I read the paragraph again, aloud, lolling like a pig in mud in the texture and weight and sound of his words, and shivered as I recited “the sensation of sliding on a hardwood floor in a pair of woolen socks.” And then I immediately went to read as much of his blog as I had time for.

I still haven’t tried his music, but what a gorgeous writing voice the man has.

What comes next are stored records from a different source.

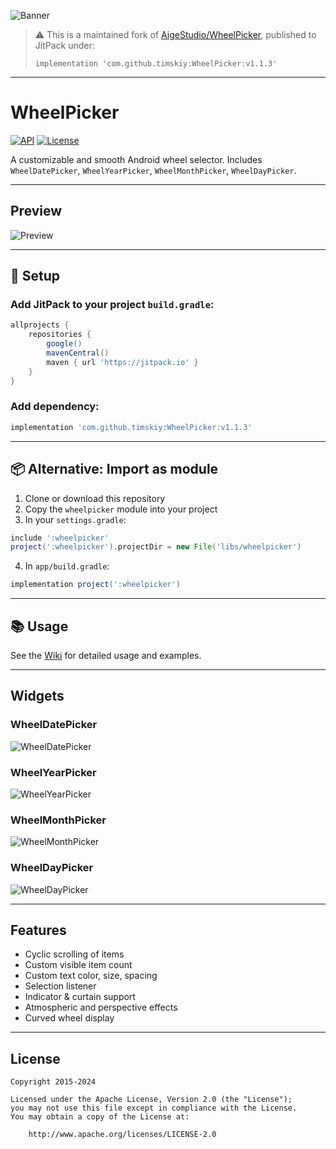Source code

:![Banner](https://github.com/AigeStudio/WheelPicker/blob/main/Previews/main/Banner.jpg)

> ⚠️ This is a maintained fork of [AigeStudio/WheelPicker](https://github.com/AigeStudio/WheelPicker), published to JitPack under:
>
> `implementation 'com.github.timskiy:WheelPicker:v1.1.3'`

---

# WheelPicker

[![API](https://img.shields.io/badge/API-14%2B-brightgreen.svg)](https://github.com/timskiy/WheelPicker)
[![License](https://img.shields.io/badge/License-Apache%202-blue.svg)](LICENSE)

A customizable and smooth Android wheel selector. Includes `WheelDatePicker`, `WheelYearPicker`, `WheelMonthPicker`, `WheelDayPicker`.

---

## Preview

![Preview](https://github.com/AigeStudio/WheelPicker/blob/main/Previews/main/Preview.gif)

---

## 🔧 Setup

### Add JitPack to your project `build.gradle`:
```gradle
allprojects {
    repositories {
        google()
        mavenCentral()
        maven { url 'https://jitpack.io' }
    }
}
```

### Add dependency:
```gradle
implementation 'com.github.timskiy:WheelPicker:v1.1.3'
```

---

## 📦 Alternative: Import as module

1. Clone or download this repository
2. Copy the `wheelpicker` module into your project
3. In your `settings.gradle`:
```gradle
include ':wheelpicker'
project(':wheelpicker').projectDir = new File('libs/wheelpicker')
```
4. In `app/build.gradle`:
```gradle
implementation project(':wheelpicker')
```

---

## 📚 Usage

See the [Wiki](https://github.com/AigeStudio/WheelPicker/wiki/WIKI) for detailed usage and examples.

---

## Widgets

### WheelDatePicker
![WheelDatePicker](https://github.com/AigeStudio/WheelPicker/blob/main/Previews/main/WheelDatePicker.gif)

### WheelYearPicker
![WheelYearPicker](https://github.com/AigeStudio/WheelPicker/blob/main/Previews/main/WheelYearPicker.gif)

### WheelMonthPicker
![WheelMonthPicker](https://github.com/AigeStudio/WheelPicker/blob/main/Previews/main/WheelMonthPicker.gif)

### WheelDayPicker
![WheelDayPicker](https://github.com/AigeStudio/WheelPicker/blob/main/Previews/main/WheelDayPicker.gif)

---

## Features

- Cyclic scrolling of items
- Custom visible item count
- Custom text color, size, spacing
- Selection listener
- Indicator & curtain support
- Atmospheric and perspective effects
- Curved wheel display

---

## License

```
Copyright 2015-2024

Licensed under the Apache License, Version 2.0 (the "License");
you may not use this file except in compliance with the License.
You may obtain a copy of the License at:

    http://www.apache.org/licenses/LICENSE-2.0
```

If you are bored, or suffer from blog-itis as I do, here are links to a bunch of blog entries I have up at various places around romancelandia.

Old Dudes I’d b–date, I mean.

Turn of the Century means people bathed.

Please don’t read this if your name is Anne Stuart. (Ha, like Anne Stuart cares. But I’m still scared of her.)

I hate heart-warming unless it has Hayden Christensen in the shower.

In other news–though I could be eating those words in two weeks–I think DELICIOUS will turn out to be a superior book to PRIVATE ARRANGEMENTS. Now everybody pray hard that I’m right.

A safe and fun New Year’s Eve to everyone. And a happy and healthy 2008 to all. Should be an interest year for me.